CUSTOM SYSTEMS

Development in the major processing disciplines of cutting, welding and surface treatment has encouraged both system suppliers and production engineers to seek to apply the industrial laser to dedicated tasks in production with high success.

Motivated by production automation benefits, cost savings, elimination of secondary operations and efficiency gains all types of industry are now seeking to implement special purpose manufacturing facilities wherever possible.

Classifying custom design systems they essentially fall into three categories:

a) The complete special purpose design and manufacture of a dedicated FMS processing cell.

b) The modification and introduction of a 'standard laser system' into a production facility.

c) The retrofitting of the laser process into an existing production line replacing or
supplementing a conventional process.

In all cases the study and design of a dedicated system begins with process feasibility investigation and progresses into the study of the characteristics of the components to be processed ie geometry, size, accuracy, production volumes etc.  This basic information provides an indication for automated work handling, control and laser beam delivery needs to be chosen.  Consideration has to be given to the mobility of the workpiece, access for the beam delivery, thermal reaction of the processed material and environmental conditions.

It is significant that custom systems center upon high volume repetitive applications of cutting, drilling and welding where workhandling is as important as the application of the laser process.  In some cases the laser has been retrofitted onto an existing production machine to replace or supplement a conventional method and incorporated into some form of flow line arrangement.

Early advances in this area were made in the automotive industry where the fixed beam principle was fully taken advantage of for the welding of rotary component assemblies such as gearbox and transmission parts.  In simple terms, components parts are automatically loaded and assembled within the workstation then rotated under the stationary laser beam output to effect the welding process. 

This method of production has been extrapolated into several areas, and is not restricted to welding operations.  For instance, selective heat treatment or cladding can be accomplished on bearings or slideways in the same manner where for example, high wear points can be hardened or restored in isolation to the body of the component.

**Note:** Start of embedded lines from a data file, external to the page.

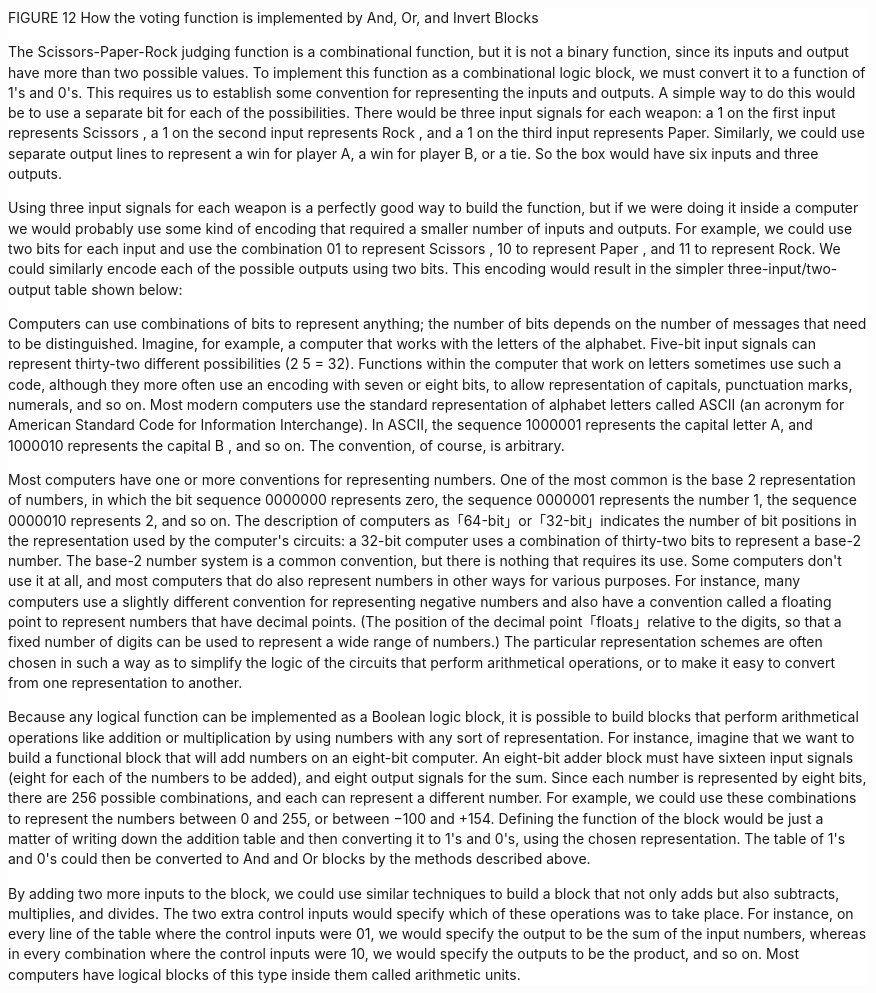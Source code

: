 FIGURE 12 How the voting function is implemented by And, Or, and Invert Blocks

The Scissors-Paper-Rock judging function is a combinational function, but it is not a binary function, since its inputs and output have more than two possible values. To implement this function as a combinational logic block, we must convert it to a function of 1's and 0's. This requires us to establish some convention for representing the inputs and outputs. A simple way to do this would be to use a separate bit for each of the possibilities. There would be three input signals for each weapon: a 1 on the first input represents Scissors , a 1 on the second input represents Rock , and a 1 on the third input represents Paper. Similarly, we could use separate output lines to represent a win for player A, a win for player B, or a tie. So the box would have six inputs and three outputs.

Using three input signals for each weapon is a perfectly good way to build the function, but if we were doing it inside a computer we would probably use some kind of encoding that required a smaller number of inputs and outputs. For example, we could use two bits for each input and use the combination 01 to represent Scissors , 10 to represent Paper , and 11 to represent Rock. We could similarly encode each of the possible outputs using two bits. This encoding would result in the simpler three-input/two-output table shown below:

Computers can use combinations of bits to represent anything; the number of bits depends on the number of messages that need to be distinguished. Imagine, for example, a computer that works with the letters of the alphabet. Five-bit input signals can represent thirty-two different possibilities (2 5 = 32). Functions within the computer that work on letters sometimes use such a code, although they more often use an encoding with seven or eight bits, to allow representation of capitals, punctuation marks, numerals, and so on. Most modern computers use the standard representation of alphabet letters called ASCII (an acronym for American Standard Code for Information Interchange). In ASCII, the sequence 1000001 represents the capital letter A, and 1000010 represents the capital B , and so on. The convention, of course, is arbitrary.

Most computers have one or more conventions for representing numbers. One of the most common is the base 2 representation of numbers, in which the bit sequence 0000000 represents zero, the sequence 0000001 represents the number 1, the sequence 0000010 represents 2, and so on. The description of computers as「64-bit」or「32-bit」indicates the number of bit positions in the representation used by the computer's circuits: a 32-bit computer uses a combination of thirty-two bits to represent a base-2 number. The base-2 number system is a common convention, but there is nothing that requires its use. Some computers don't use it at all, and most computers that do also represent numbers in other ways for various purposes. For instance, many computers use a slightly different convention for representing negative numbers and also have a convention called a floating point to represent numbers that have decimal points. (The position of the decimal point「floats」relative to the digits, so that a fixed number of digits can be used to represent a wide range of numbers.) The particular representation schemes are often chosen in such a way as to simplify the logic of the circuits that perform arithmetical operations, or to make it easy to convert from one representation to another.

Because any logical function can be implemented as a Boolean logic block, it is possible to build blocks that perform arithmetical operations like addition or multiplication by using numbers with any sort of representation. For instance, imagine that we want to build a functional block that will add numbers on an eight-bit computer. An eight-bit adder block must have sixteen input signals (eight for each of the numbers to be added), and eight output signals for the sum. Since each number is represented by eight bits, there are 256 possible combinations, and each can represent a different number. For example, we could use these combinations to represent the numbers between 0 and 255, or between −100 and +154. Defining the function of the block would be just a matter of writing down the addition table and then converting it to 1's and 0's, using the chosen representation. The table of 1's and 0's could then be converted to And and Or blocks by the methods described above.

By adding two more inputs to the block, we could use similar techniques to build a block that not only adds but also subtracts, multiplies, and divides. The two extra control inputs would specify which of these operations was to take place. For instance, on every line of the table where the control inputs were 01, we would specify the output to be the sum of the input numbers, whereas in every combination where the control inputs were 10, we would specify the outputs to be the product, and so on. Most computers have logical blocks of this type inside them called arithmetic units.
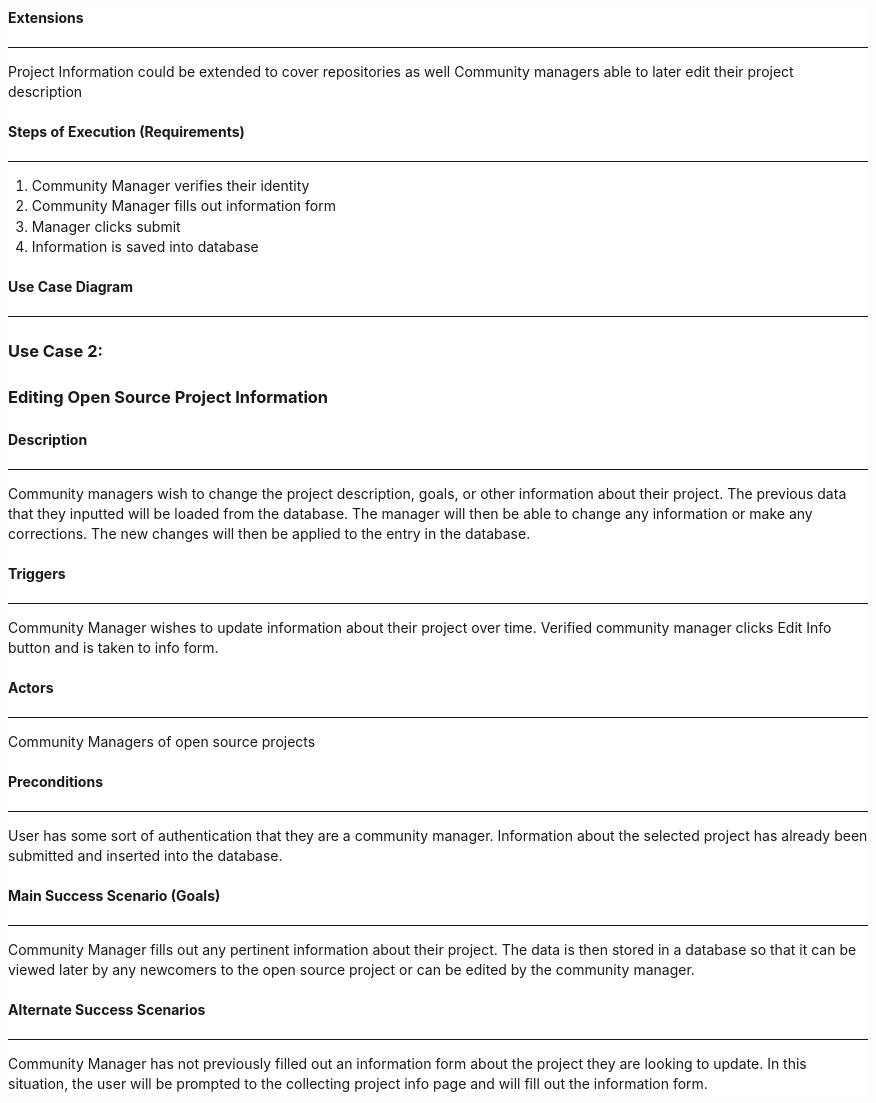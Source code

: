 #### Extensions
---
Project Information could be extended to cover repositories as well
Community managers able to later edit their project description

#### Steps of Execution (Requirements)
---
1. Community Manager verifies their identity
2. Community Manager fills out information form
3. Manager clicks submit
4. Information is saved into database

#### Use Case Diagram
---

### Use Case 2:
### Editing Open Source Project Information

#### Description
---
Community managers wish to change the project description, goals, or other information about their project. The previous data that they inputted will be loaded from the database. The manager will then be able to change any information or make any corrections. The new changes will then be applied to the entry in the database.

#### Triggers
---
Community Manager wishes to update information about their project over time. Verified community manager clicks Edit Info button and is taken to info form.

#### Actors
---
Community Managers of open source projects

#### Preconditions
---
User has some sort of authentication that they are a community manager. Information about the selected project has already been submitted and inserted into the database.

#### Main Success Scenario (Goals)
---
Community Manager fills out any pertinent information about their project. The data is then stored in a database so that it can be viewed later by any newcomers to the open source project or can be edited by the community manager.

#### Alternate Success Scenarios
---
Community Manager has not previously filled out an information form about the project they are looking to update. In this situation, the user will be prompted to the collecting project info page and will fill out the information form.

A further example is that of laser drilling oil flow holes in automotive cam shafts and gear box shafts etc.

Further recent developments have been the incorporation of cutting and/or welding systems into a flow line arrangement for the production of a variety of sheet metal components on a continuous basis.  This has been particularly successful in the automotive industry.

Initially this centered upon the trimming of drawn body panels and vehicle shells. Performing the trim operation required on the pressed part using a laser entirely eliminated the need for trim tools. The flexibility of the laser operation accommodated the flexible production of variants from one specific drawn shell and also allowed for the 3 dimensional production of holes and apertures.

However the imbalance between press and laser operation cycle times dictated that careful batching of parts would be a significant feature of production planning and sometimes prevented production flexibility. These restrictions brought forward consideration for the development of prepared blanks. The production of 2 axis laser cut prepared blanks is not a difficult operation and there is minimal distortion to the blank after cutting. The edge finish of the laser cut blank is superior to that of a pressed part and the HAZ at the cut edge is insignificant, therefore further forming would not be affected.

The laser preparation of blanks provides several further benefits in the form of accurate repeatable complex developed shapes, the cutting of accurate tooling holes and shaped apertures prior to final forming and the saving of material by efficient nesting of part shapes.

Successful utilization of the laser process in this area by NV L. Balliu MTC has been several installations with a stand alone laser cutting system being integrated in line with a material blank automatic feed system, robotic off loading and palletizing of the cut parts and scrap removal.

Having proven that laser cutting is a most effective way to produce prepared blanks, laser welding is a natural extension into the production of tailored blanks. Laser welding is shown to be a very effective joining process capable of producing a smooth split resistant joint that requires little or no finishing before being painted.

Tailored blanks can be made up from materials of differing specifications, finishes and thickness, with differing sections in certain areas to provide stiffness, all welded together to form a single blank which can be finished using conventional press tools.

Tailored blank production has been established for some time in the Japanese and U.S. automotive industries and most recently there has been a visible increase in European demand for this facility. NV L. Balliu MTC is now acknowledged to be the leader in this field producing flexible high volume turnkey systems capable of completing multi section profiles.

Investment into a special design or dedicated manufacturing cell can sometimes be a painful and costly exercise for a company if it is inappropriate therefore there has to be a deep understanding of the production need and the application of the laser process. 

Close cooperation between the customer and the systems supplier is essential if the customer is to be more productive and gain a return on investment.  NV L. Balliu MTC takes pride in being singled out as a responsible system innovator that is willing to design and engineer a new system concept and not just modify a standard design and make it fit the job. 

In many areas NV L. Balliu MTC has not only exceeded the expectations of the customer but has also broken new ground in the application of the industrial laser.